▶ _What you should do_:
Among the entries below, copy every line that carries the word "utility".

Start of Data to use

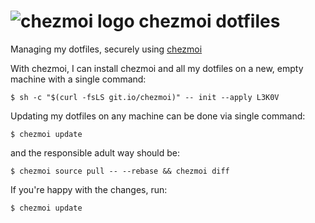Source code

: # ![chezmoi logo](assets/images/logo-144px.svg) chezmoi dotfiles

Managing my dotfiles, securely using [chezmoi](https://chezmoi.io)

With chezmoi, I can install chezmoi and all my dotfiles on a new, empty machine
with a single command:

```console
$ sh -c "$(curl -fsLS git.io/chezmoi)" -- init --apply L3K0V
```

Updating my dotfiles on any machine can be done via single command:

```console
$ chezmoi update
```

and the responsible adult way should be:

```console
$ chezmoi source pull -- --rebase && chezmoi diff
```

If you're happy with the changes, run:

```console
$ chezmoi update
```
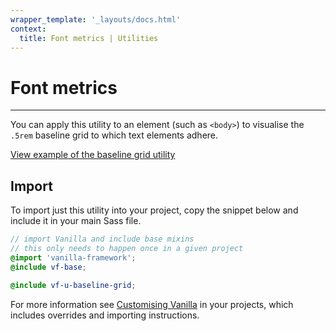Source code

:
 ```yaml
---
wrapper_template: '_layouts/docs.html'
context:
  title: Font metrics | Utilities
---
```


# Font metrics

<hr>

You can apply this utility to an element (such as `<body>`) to visualise the `.5rem` baseline grid to which text elements adhere.

<div class="embedded-example"><a href="/docs/examples/utilities/baseline-grid/" class="js-example">
View example of the baseline grid utility
</a></div>

## Import

To import just this utility into your project, copy the snippet below and include it in your main Sass file.

```scss
// import Vanilla and include base mixins
// this only needs to happen once in a given project
@import 'vanilla-framework';
@include vf-base;

@include vf-u-baseline-grid;
```

For more information see [Customising Vanilla](/docs/customising-vanilla/) in your projects, which includes overrides and importing instructions.

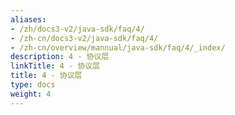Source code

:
 ```yaml
---
aliases:
- /zh/docs3-v2/java-sdk/faq/4/
- /zh-cn/docs3-v2/java-sdk/faq/4/
- /zh-cn/overview/mannual/java-sdk/faq/4/_index/
description: 4 - 协议层
linkTitle: 4 - 协议层
title: 4 - 协议层
type: docs
weight: 4
---
```

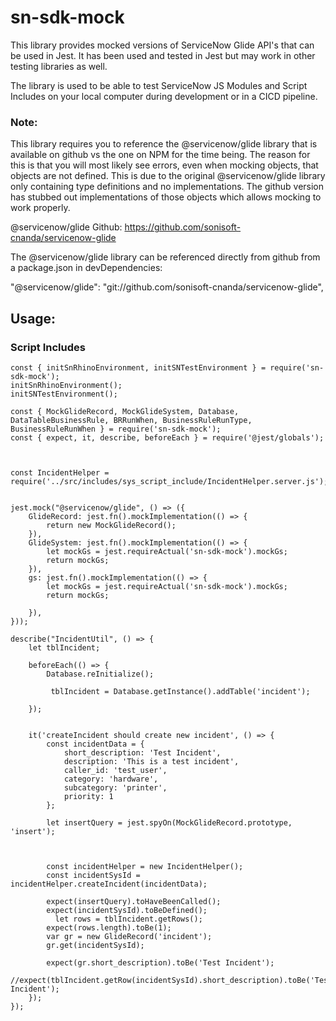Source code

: # sn-sdk-mock


This library provides mocked versions of ServiceNow Glide API's that can be used in Jest.  It has been used and tested in Jest but may work in other testing libraries as well.

The library is used to be able to test ServiceNow JS Modules and Script Includes on your local computer during development or in a CICD pipeline.

### Note:
This library requires you to reference the @servicenow/glide library that is available on github vs the one on NPM for the time being. The reason for this is that you will most likely see errors, even when mocking objects, that objects are not defined.  This is due to the original @servicenow/glide library only containing type definitions and no implementations.  The github version has stubbed out implementations of those objects which allows mocking to work properly.

@servicenow/glide Github: https://github.com/sonisoft-cnanda/servicenow-glide

The @servicenow/glide library can be referenced directly from github from a package.json in devDependencies:

"@servicenow/glide": "git://github.com/sonisoft-cnanda/servicenow-glide",

## Usage:

### Script Includes


```
const { initSnRhinoEnvironment, initSNTestEnvironment } = require('sn-sdk-mock');
initSnRhinoEnvironment();
initSNTestEnvironment();

const { MockGlideRecord, MockGlideSystem, Database, DataTableBusinessRule, BRRunWhen, BusinessRuleRunType, BusinessRuleRunWhen } = require('sn-sdk-mock');
const { expect, it, describe, beforeEach } = require('@jest/globals');



const IncidentHelper = require('../src/includes/sys_script_include/IncidentHelper.server.js');


jest.mock("@servicenow/glide", () => ({ 
    GlideRecord: jest.fn().mockImplementation(() => {
        return new MockGlideRecord();
    }),
    GlideSystem: jest.fn().mockImplementation(() => {
        let mockGs = jest.requireActual('sn-sdk-mock').mockGs;
        return mockGs;
    }),
    gs: jest.fn().mockImplementation(() => {
        let mockGs = jest.requireActual('sn-sdk-mock').mockGs;
        return mockGs;
    
    }),
}));

describe("IncidentUtil", () => {
    let tblIncident;

    beforeEach(() => {
        Database.reInitialize();

         tblIncident = Database.getInstance().addTable('incident');
        
    });


    it('createIncident should create new incident', () => {
        const incidentData = {
            short_description: 'Test Incident',
            description: 'This is a test incident',
            caller_id: 'test_user',
            category: 'hardware',
            subcategory: 'printer',
            priority: 1
        };

        let insertQuery = jest.spyOn(MockGlideRecord.prototype, 'insert');

        

        const incidentHelper = new IncidentHelper();
        const incidentSysId = incidentHelper.createIncident(incidentData);

        expect(insertQuery).toHaveBeenCalled();
        expect(incidentSysId).toBeDefined();
          let rows = tblIncident.getRows();
        expect(rows.length).toBe(1);
        var gr = new GlideRecord('incident');
        gr.get(incidentSysId);
      
        expect(gr.short_description).toBe('Test Incident');
        //expect(tblIncident.getRow(incidentSysId).short_description).toBe('Test Incident');
    });
});


```
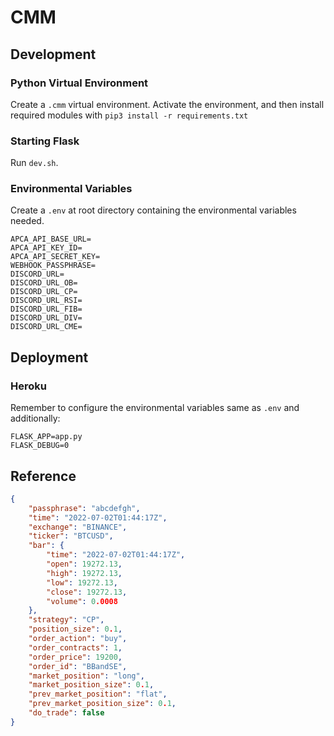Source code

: # CMM

## Development

### Python Virtual Environment

Create a `.cmm` virtual environment. Activate the environment, and then install required modules with `pip3 install -r requirements.txt`

### Starting Flask

Run `dev.sh`.

### Environmental Variables

Create a `.env` at root directory containing the environmental variables needed.

```env
APCA_API_BASE_URL=
APCA_API_KEY_ID=
APCA_API_SECRET_KEY=
WEBHOOK_PASSPHRASE=
DISCORD_URL=
DISCORD_URL_OB=
DISCORD_URL_CP=
DISCORD_URL_RSI=
DISCORD_URL_FIB=
DISCORD_URL_DIV=
DISCORD_URL_CME=
```

## Deployment

### Heroku

Remember to configure the environmental variables same as `.env` and additionally:

```env
FLASK_APP=app.py
FLASK_DEBUG=0
```

## Reference

```json
{
    "passphrase": "abcdefgh",
    "time": "2022-07-02T01:44:17Z",
    "exchange": "BINANCE",
    "ticker": "BTCUSD",
    "bar": {
        "time": "2022-07-02T01:44:17Z",
        "open": 19272.13,
        "high": 19272.13,
        "low": 19272.13,
        "close": 19272.13,
        "volume": 0.0008
    },
    "strategy": "CP",
    "position_size": 0.1,
    "order_action": "buy",
    "order_contracts": 1,
    "order_price": 19200,
    "order_id": "BBandSE",
    "market_position": "long",
    "market_position_size": 0.1,
    "prev_market_position": "flat",
    "prev_market_position_size": 0.1,
    "do_trade": false
}
```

End of Data to use

▶ _The answer_:
You can apply this utility to an element (such as `<body>`) to visualise the `.5rem` baseline grid to which text elements adhere.
View example of the baseline grid utility
To import just this utility into your project, copy the snippet below and include it in your main Sass file.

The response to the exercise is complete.